Shared role: Christian Camargo and Heather Burns: Tristram Kenton
Shared role: Christian Camargo and Heather Burns: Tristram Kenton

Simon McBurney is often described as a visionary — a wildly inventive artist who presides over his company Complicite with an unusual mix of rigour and generosity. Here, working with James Yeatman, he’s adapted legendary Hollywood mogul Robert Evans’s memoir of magic and madness.

For a while at the outset we’re confronted with a row of actors speaking into microphones, and it seems as though we’re going to be stuck with something akin to a dry corporate presentation. But before long a swirling collage assembles — combining projections, news cuttings, deft impersonation and carefully curated sound effects to create an absorbing feast of reminiscence.
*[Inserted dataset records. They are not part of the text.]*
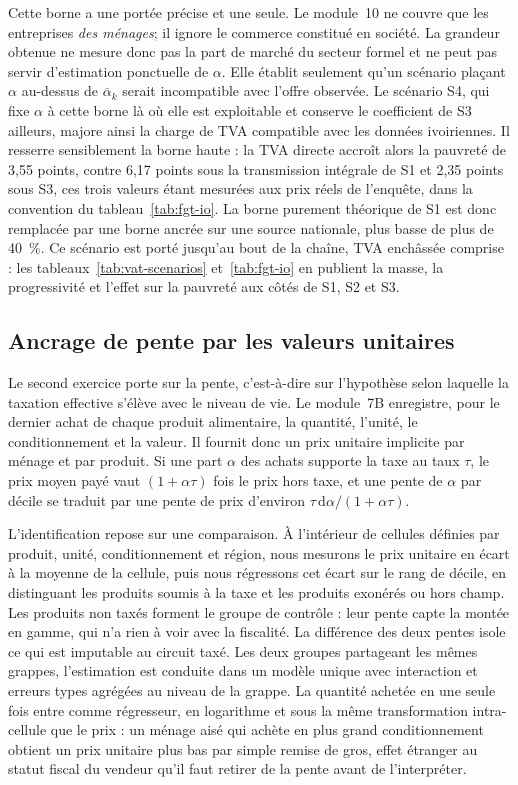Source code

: \documentclass[11pt,a4paper]{article}
\begin{document}
Cette borne a une portée précise et une seule. Le module~10 ne couvre que les
entreprises \emph{des ménages}; il ignore le commerce constitué en société. La
grandeur obtenue ne mesure donc pas la part de marché du secteur formel et ne
peut pas servir d'estimation ponctuelle de $\alpha$. Elle établit seulement qu'un
scénario plaçant $\alpha$ au-dessus de $\overline{\alpha}_k$ serait incompatible
avec l'offre observée. Le scénario S4, qui fixe $\alpha$ à cette borne là où elle
est exploitable et conserve le coefficient de S3 ailleurs, majore ainsi la charge
de TVA compatible avec les données ivoiriennes. Il resserre sensiblement la borne
haute : la TVA directe accroît alors la pauvreté de 3,55 points, contre 6,17
points sous la transmission intégrale de S1 et 2,35 points sous S3, ces trois
valeurs étant mesurées aux prix réels de l'enquête, dans la convention du
tableau~\ref{tab:fgt-io}. La borne purement théorique de S1 est donc remplacée
par une borne ancrée sur une source nationale, plus basse de plus de 40~\%. Ce scénario est porté jusqu'au bout de
la chaîne, TVA enchâssée comprise : les tableaux~\ref{tab:vat-scenarios}
et~\ref{tab:fgt-io} en publient la masse, la progressivité et l'effet sur la
pauvreté aux côtés de S1, S2 et S3.

\subsection{Ancrage de pente par les valeurs unitaires}

Le second exercice porte sur la pente, c'est-à-dire sur l'hypothèse selon
laquelle la taxation effective s'élève avec le niveau de vie. Le module~7B
enregistre, pour le dernier achat de chaque produit alimentaire, la quantité,
l'unité, le conditionnement et la valeur. Il fournit donc un prix unitaire
implicite par ménage et par produit. Si une part $\alpha$ des achats supporte la
taxe au taux $\tau$, le prix moyen payé vaut $(1+\alpha\tau)$ fois le prix hors
taxe, et une pente de $\alpha$ par décile se traduit par une pente de prix
d'environ $\tau\,\mathrm{d}\alpha/(1+\alpha\tau)$.

L'identification repose sur une comparaison. À l'intérieur de cellules définies
par produit, unité, conditionnement et région, nous mesurons le prix unitaire en
écart à la moyenne de la cellule, puis nous régressons cet écart sur le rang de
décile, en distinguant les produits soumis à la taxe et les produits exonérés ou
hors champ. Les produits non taxés forment le groupe de contrôle : leur pente
capte la montée en gamme, qui n'a rien à voir avec la fiscalité. La différence
des deux pentes isole ce qui est imputable au circuit taxé. Les deux groupes
partageant les mêmes grappes, l'estimation est conduite dans un modèle unique
avec interaction et erreurs types agrégées au niveau de la grappe. La quantité
achetée en une seule fois entre comme régresseur, en logarithme et sous la même
transformation intra-cellule que le prix : un ménage aisé qui achète en plus
grand conditionnement obtient un prix unitaire plus bas par simple remise de
gros, effet étranger au statut fiscal du vendeur qu'il faut retirer de la pente
avant de l'interpréter.
\end{document}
The highs of Evans’s career were thrilling. After a brief and undistinguished spell as an actor, he turned to production. Involved with The Godfather, Love Story and Chinatown, he mixed with Marlon Brando, Jack Nicholson, Roman Polanski and Henry Kissinger. Along the way he saved a struggling studio and breathed fresh life into the movie industry.

But the lows were dismal — a tempestuous marriage, drug busts, a connection to a creepy murder case — and as we survey his triumphs and subsequent unravelling, this homage to a workaholic charmer also serves as a testament to his vanity and as a scandalous indictment of Tinseltown politics.

At different points in his life Evans is played by Heather Burns and Christian Camargo, as well as a barely visible yet resonantly audible Danny Huston. We see him as a callow young man and then as a cool deal-maker, perpetually juggling phones, and we also observe him in silhouette, narrating his rise and fall with a voice that calls to mind a dusty road.

There’s always a risk that a show this dependent on technological wizardry will go awry. The production’s opening was delayed by various hiccups, and there are still moments when the balance between its many distinct elements is precarious. Yet it’s layered, evocative and nimbly performed, flecked with humour but mostly feeling like a dark and sleazy dream.